Saturday was also the day that Sarah was due back from Dresden, where she'd been for 7 weeks staying with her friend Mimi and attending school there.   Thanks to email and Facebook, we felt like we'd kept in pretty close touch with her even though we didn't talk to her on the phone while she was gone.  From the sound of it she'd had many adventures, including attending a four day Mexican/Bavarian wedding celebration.  But on Saturday she was coming home, which entailed flying from Dresden to Frankfort, from Frankfort to Philadelphia, and then Philadelphia to Atlanta.  The flight out of Philadelphia was delayed for several hours, so she didn't get back til late.  But U.S. Airways did a good job with the automated flight notifications, and her plane finally arrived a little after 9 p.m.  She got back with overweight baggage and lots of stories, and plans for visiting again.  She said that while she was gone, she'd had two dreams that were in German; one of them was actually in French and German, but she didn't understand the French.

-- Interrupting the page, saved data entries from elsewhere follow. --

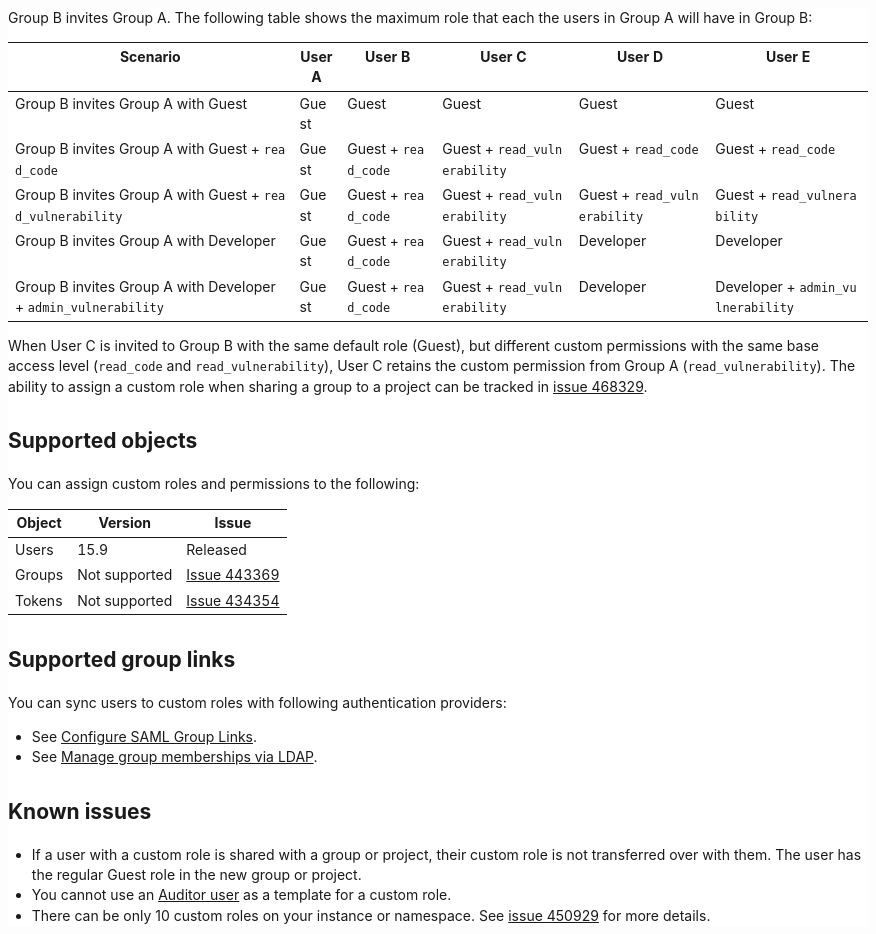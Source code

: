 Group B invites Group A. The following table shows the maximum role that each the users in Group A will have in Group B:

| Scenario                                                       | User A | User B              | User C                       | User D                       | User E                            |
|----------------------------------------------------------------|--------|---------------------|------------------------------|------------------------------|-----------------------------------|
| Group B invites Group A with Guest                             | Guest  | Guest               | Guest                        | Guest                        | Guest                             |
| Group B invites Group A with Guest + `read_code`               | Guest  | Guest + `read_code` | Guest + `read_vulnerability` | Guest + `read_code`          | Guest + `read_code`               |
| Group B invites Group A with Guest + `read_vulnerability`      | Guest  | Guest + `read_code` | Guest + `read_vulnerability` | Guest + `read_vulnerability` | Guest + `read_vulnerability`      |
| Group B invites Group A with Developer                         | Guest  | Guest + `read_code` | Guest + `read_vulnerability` | Developer                    | Developer                         |
| Group B invites Group A with Developer + `admin_vulnerability` | Guest  | Guest + `read_code` | Guest + `read_vulnerability` | Developer                    | Developer + `admin_vulnerability` |

When User C is invited to Group B with the same default role (Guest), but different custom permissions with the same base access level (`read_code` and `read_vulnerability`), User C retains the custom permission from Group A (`read_vulnerability`).
The ability to assign a custom role when sharing a group to a project can be tracked in [issue 468329](https://gitlab.com/gitlab-org/gitlab/-/issues/468329).

## Supported objects

You can assign custom roles and permissions to the following:

| Object       | Version       | Issue                                                  |
| ----         | ----          | ----                                                   |
| Users        | 15.9          | Released                                               |
| Groups       | Not supported | [Issue 443369](https://gitlab.com/gitlab-org/gitlab/-/issues/443369) |
| Tokens       | Not supported | [Issue 434354](https://gitlab.com/gitlab-org/gitlab/-/issues/434354) |

## Supported group links

You can sync users to custom roles with following authentication providers:

- See [Configure SAML Group Links](group/saml_sso/group_sync.md#configure-saml-group-links).
- See [Manage group memberships via LDAP](group/access_and_permissions.md#manage-group-memberships-with-ldap).

## Known issues

- If a user with a custom role is shared with a group or project, their custom
  role is not transferred over with them. The user has the regular Guest role in
  the new group or project.
- You cannot use an [Auditor user](../administration/auditor_users.md) as a template for a custom role.
- There can be only 10 custom roles on your instance or namespace. See [issue 450929](https://gitlab.com/gitlab-org/gitlab/-/issues/450929) for more details.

The Rhyne family reunion is in North Carolina next month, so I spent some time over the weekend learning about the Rhynes.  Thanks to lots of work by other people, there's a lot known about the Rhynes, who emigrated from Durlach, near present-day Karlsruhe, Germany (they may have moved to that area from around Zurich, but that's not completely clear - the first records of the family in Durlach date from 1707).  In 1738, my 6th great-grandfather Hans Martin Reinau and his family emigrated to the colony of Pennsylvania.  They arrived in Philadelphia in October on a ship called the Snow Fox.  In Philadelphia, immigration officials kept good records, so unlike other points of entry during the colonial era, there's good documentation of who arrived when.  My 5th great-grandfather, Jacob Rein, was 12 years old when his family came to Pennsylvania.

So I was thinking about that on Saturday, while Sarah was making her way home.  Jacob Rein was Iain's age, when he came here to the country that became the United States.  His family had boarded a ship in Amsterdam, crossed the Atlantic, and settled in York County, Pennsylvania.  Jacob married there, and then he and his family moved to what's now Gaston County, North Carolina, in the 1760s.  Although he did not serve in the military during the Revolutionary War, he signed the petition to nominate the Lincoln County, North Carolina, militia officers in 1779 and provided material aid to the revolutionary cause, including furnishing supplies and provisions.

It doesn't take so long to make the trip, now, even though I'm sure on Saturday it felt like forever for Sarah.  Jacob was born in Germany, but died an American, in a new country that he played a small part in helping to create.  

A lot of things - like travel and communications - are easier now than they were then, but that doesn't mean we all get a free ride on the duties and responsibilities of citizenship.  Our country needs informed and engaged citizens who will constructively participate in civil society and public discourse.  Every day, not just on the 4th of July.